A naive analysis would attempt to characterize the sensitivity of each parameter $p \in \mathcal{P} = \mathcal{P}_c \bigcup \mathcal{P}_e$ on each of the KPIs $k\in \mathcal{K}$ which is already $\left(|\mathcal{P}_c| + |\mathcal{P}_e| \right) \times |\mathcal{K}|$ dimensional statistical analysis. However, our work has indicated that the interaction effects significantly influence the scores. This causes a further combinatorial explosion in the potential sensitivities to account for.
Recognizing this, we must move to more advanced computational statistical approaches. We can frame the analysis in the format of an ML learning method and focus on regression techniques capable of reading out sensitivities (including interaction effects).
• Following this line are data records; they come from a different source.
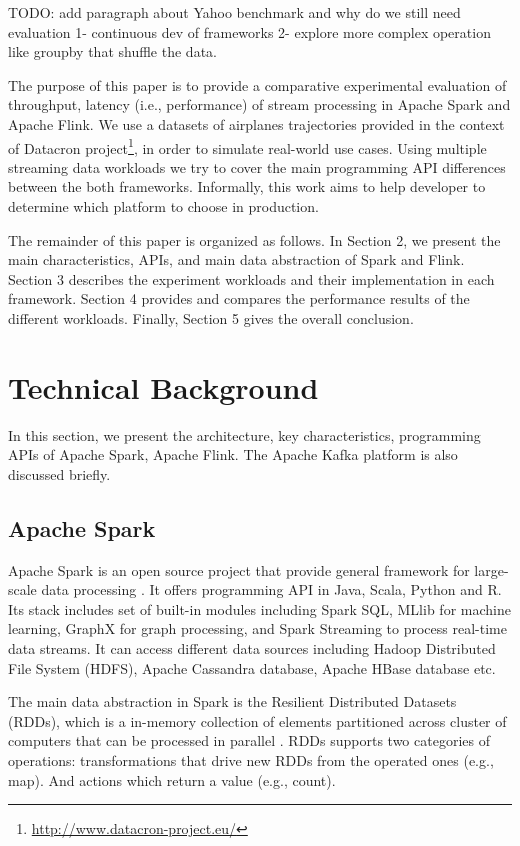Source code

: \documentclass[]{article}
\begin{document}
\par TODO: add paragraph about Yahoo benchmark and why do we still need evaluation 1- continuous dev of frameworks 2- explore more complex operation like groupby that shuffle the data.
\par The purpose of this paper is to provide a comparative experimental evaluation of throughput, latency (i.e., performance) of stream processing in Apache Spark and Apache Flink. We use a datasets of airplanes trajectories provided in the context of Datacron project\footnote{\url{http://www.datacron-project.eu/}}, in order to simulate real-world use cases. Using multiple streaming data workloads we try to cover the main programming API differences between the both frameworks. Informally,  this work aims to help developer to determine which platform to choose in production. 


\par The remainder of this paper is organized as follows.
In Section 2, we present the main characteristics, APIs, and main data abstraction of Spark and Flink. Section 3  describes the experiment workloads and their implementation in each framework. Section 4
provides and compares the performance results of the different workloads. Finally, Section 5 gives the overall conclusion.

\section{Technical Background}
 In this section, we present the architecture, key characteristics, programming APIs  of Apache Spark, Apache Flink. The Apache Kafka platform is also discussed briefly.

\subsection{Apache Spark}

\par Apache Spark is an open source project that provide general framework for large-scale data processing \cite{spark}. It offers programming API in Java, Scala, Python and R. Its stack includes set of built-in modules including Spark SQL, MLlib for machine learning, GraphX for graph processing, and Spark Streaming to process real-time data streams. It can access different data sources including Hadoop Distributed File System (HDFS), Apache Cassandra database, Apache HBase database etc.

\par The main data abstraction in Spark is the Resilient Distributed Datasets (RDDs), which is a in-memory collection of elements partitioned across cluster of computers that can be processed in parallel \cite{rdd}. RDDs supports two categories of operations: transformations that drive new RDDs from the operated ones (e.g., map).  And actions which return a value (e.g., count).
\end{document}
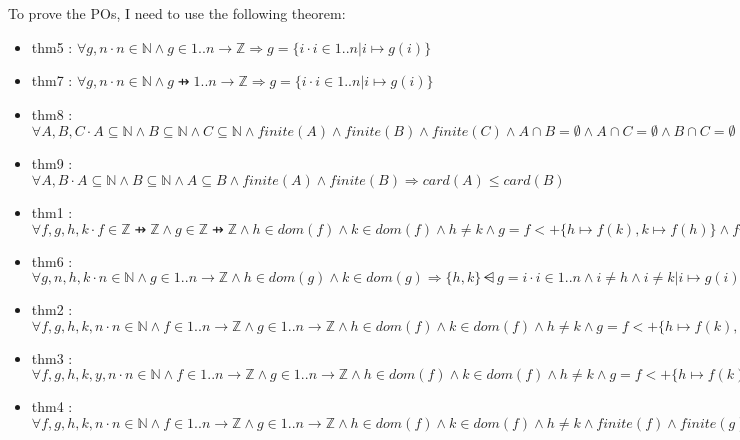 To prove the POs, I need to use the following theorem: 
\begin{itemize}
\item thm5 : $\forall g,n \cdot n \in \mathbb{N} \land g \in 1..n \to \mathbb{Z} \Rightarrow g=\{i \cdot i \in 1..n | i \mapsto g(i)\}$
\item thm7 : $\forall g,n \cdot n \in \mathbb{N} \land g \pfun 1..n \to \mathbb{Z} \Rightarrow g= \{i \cdot i \in 1..n | i \mapsto g(i)\}$
\item thm8 : $\forall A,B,C \cdot A \subseteq \mathbb{N} \land B \subseteq \mathbb{N} \land C \subseteq \mathbb{N} \land finite(A) \land finite(B) \land finite(C) \land A \cap B = \emptyset \land A \cap C = \emptyset \land B \cap C = \emptyset \Rightarrow card(A \cup B \cup C) = card(A) + card(B) + card(C)$

\item thm9 : $\forall A,B \cdot A \subseteq \mathbb{N} \land B \subseteq \mathbb{N} \land A \subseteq B \land finite(A) \land finite(B)  \Rightarrow card(A) \leq card(B)$

\item thm1 : $\forall f,g,h,k \cdot f \in \mathbb{Z} \pfun \mathbb{Z} \land g \in \mathbb{Z} \pfun \mathbb{Z} \land h \in dom(f) \land k \in dom(f) \land h \neq k \land g = f <+ \{h \mapsto f(k), k \mapsto f(h)\} \land finite(f) \land finite(g) \Rightarrow dom(g) = dom(f)$

\item thm6 : $\forall g,n,h,k \cdot n \in \mathbb{N} \land g \in 1..n \to \mathbb{Z} \land h \in dom(g) \land k \in dom(g) \Rightarrow \{h,k\} \dsub g = {i \cdot i \in 1..n \land i \neq h \land i \neq k | i \mapsto g(i)}$

\item thm2 : $\forall f,g,h,k,n \cdot n \in \mathbb{N} \land f \in 1..n \to \mathbb{Z} \land g \in 1..n \to \mathbb{Z} \land h \in dom(f) \land k \in dom(f) \land h \neq k \land g = f <+ \{h \mapsto f(k), k \mapsto f(h)\} \land finite(f) \land finite(g) \Rightarrow ran(g) = ran(f)$

\item thm3 : $\forall f,g,h,k,y,n \cdot n\in \mathbb{N} \land f \in 1..n \to \mathbb{Z} \land g \in 1..n \to \mathbb{Z} \land h \in dom(f) \land k \in dom(f) \land h \neq k \land g = f<+\{h \mapsto f(k), k \mapsto f(h) \} \land finite(f) \land finite(g) \land y \in ran(f) \Rightarrow card(\{u \cdot u \in dom(f) \land u \mapsto y \in f | u \}) =  card(\{x \cdot x \in dom(g) \land x \mapsto y \in g | x \})$

\item thm4 : $\forall f,g,h,k,n \cdot n \in \mathbb{N} \land f \in 1..n \to \mathbb{Z} \land g \in 1..n \to \mathbb{Z} \land h \in dom(f) \land k \in dom(f) \land h \neq k \land finite(f) \land finite(g) \land (\forall i \cdot i \in 1..n \land i \neq h \land i \neq k \Rightarrow g(i)=f(i)) \land g(h)=f(k) \land g(k)=f(h) \Rightarrow g = f<+\{h \mapsto f(k), k \mapsto f(h)\}$
\end{itemize}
To accomplish this, we can structure our simulation results around a data set containing features and labels.
Our feature vector $x = [ p\in\mathcal{P}_c | p\in\mathcal{P}_e ]$ and the associated label is $y = [k\in \mathcal{k}]$. Since we are using Monte Carlo experiments, there will be many records of the form $r = [x | y]$ with the same $x$ and potentially different values of $y$. In practice, this enhances the reliability of the technique, so the experimental approach needs to determine the range values of $x$ we wish to explore, ensure there are a multiplicity of experiments for each $x$, and compute the values of $y$ from the resulting simulation experiments. Upon constructing the data set $\mathcal{R}$ containing all of the records $r$, we will train a machine learning model to predict $y$ given $x$. The art of training such a model heavily depends on the data scientist's capacity to uncover the subspaces in the feature vector space that contain the most predictive power. Our effort will leverage these dimensionality reduction techniques and the ML model's input sensitivity read-out functions to identify the combinations of parameters to which the KPIs are most sensitive. Furthermore, it is to discover the subsets of the controlled parameter choices that drive the best outcomes while accounting for the worst cases of the environmental parameters.
The two pieces of information we need
1. what is the pre-image of the points $y$ that we liked in the feature space $x$, with a paricular focus on $x_c$?
2. what are the levels of sensitivity of the outputs $y$ to particular subsets (or subspaces) of the feature space $x$?
### Additional Thoughts
Another technique that should help with selection of the final parameters is to intentionally exclude the features $x_e$ and restrict ourselves to predicting $y$ only using our choices of $x_c$. With this approach its incredibly important to have the range of scenarios for different $x_e$ still in the data set, and in particular for the frequency of those records to be representive our best guess of the probabilities of those particular environment conditions denoted by $x_e$.
Another important consideration is that the RMSE or other loss functions used to assess predictive power measures for this model will serve a dual purpose. To a limited extent they fulfill there standard function in validating the quality of the ML model, and lower loss will imply the model is stronger. However, due to the complexity it is expected that these modes will still have relatively high error rates. We are more interested in examining where that variance remains versus where it has been reduced, rather than strictly getting a model with an extremely low error.
## Methodology
### Setup
#### Controlled Parameters
enumerate the set $\mathcal{P}_c$
* P1 (e.g. token issuance initial value)
* P2. (e.g. token issuance inflection point)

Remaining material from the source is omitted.